Nach 6 Krawallnächten scheint sich die Lage in Frankreich zu beruhigen. Kommunalpolitiker suchen nach Lösungen, um die Spirale der Gewalt zu beenden.

Der Bürgermeister der Pariser Vorstadt L'Haÿ-les-Roses, Vincent Jeanbrun (r.) Foto: Yves Herman/reuters

PARIS taz | Vor den Rathäusern der mehr als 30.000 Kommunen Frankreichs haben sich am Montagmittag Bür­ge­r*in­nen zu einer Kundgebung mit ihren Maires und Kommunalräten eingefunden. Sie folgten damit einem Appell der Vereinigung der Bürgermeister Frankreichs (AMF) an die Bevölkerung, hinter und zusammen mit den von ihnen örtlichen Volks­ver­tre­te­r*in­nen dem Chaos zu begegnen, das sich in einer Welle von gewaltsamen Unruhen im Land auszubreiten begann. Der Zentralstaat hat ihnen derzeit außer Polizeikräften wenig anzubieten.

In zahlreichen Orten heulten um 12 Uhr die für Katastrophenfälle oder militärische Luftangriffe existierenden Warnsirenen als Zeichen dieser zivilen Alarmbereitschaft, wie dies der Vorsitzende von AMF, David Lisnard, der Maire von Cannes, vorgeschlagen hatte.

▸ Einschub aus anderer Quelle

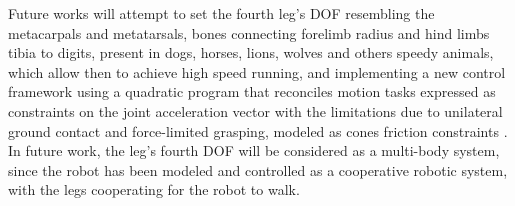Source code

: Future works will attempt to set the fourth leg's DOF resembling the metacarpals and metatarsals, bones connecting forelimb radius and hind limbs tibia to digits, present in dogs, horses, lions, wolves and others speedy animals,  which allow then to achieve high speed running, and implementing a new control framework using a quadratic program that reconciles motion tasks expressed as constraints on the joint acceleration vector \cite{koolen_design_nodate} with the limitations due to unilateral ground contact and force-limited grasping, modeled as cones friction constraints \cite{pratt_bookchapter_2016}.\\  
In future work, the leg's fourth DOF will be considered as a multi-body system\cite{tonetto_musme}, since the robot has been modeled and controlled as a cooperative robotic system, with the legs cooperating for the robot to walk.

„Seit einer Woche sind die Kommunen überall in Frankreich Schauplatz schwerer Unruhen, bei denen mit extremer Gewalt Symbole der Republik wie Rathäuser, Schulen, Bibliotheken oder die kommunale Polizei angegriffen werden“, sagte Lisnard. Hunderte von Kommunen sind seit Tagen in der Tat Schauplatz einer ungezügelten und ziellosen Gewalt, die in Brandstiftungen und Plünderungen kumulierte. Viele der Bür­ger­meis­te­r*in­nen waren in den letzten Tagen und Nächten in einem Katastropheneinsatz.

Die Nacht zum Montag hat immerhin bestätigt, dass sich eine gewisse Beruhigung abzeichnet. Es wurden signifikant weniger gewaltsamen Zwischenfälle und weniger Festnahmen von mutmaßlichen Randalierenden registriert. Die bisherige Schadenbilanz des Innenministeriums landesweit: 5.000 verbrannte Fahrzeuge und 1.000 in Brand gesteckten oder verwüsteten Gebäuden, 250 attackierte Polizeikommissariate oder Gendarmerieposten und 700 verletzte Beamte. Nicht aufgelistet sind die geplünderten Geschäfte.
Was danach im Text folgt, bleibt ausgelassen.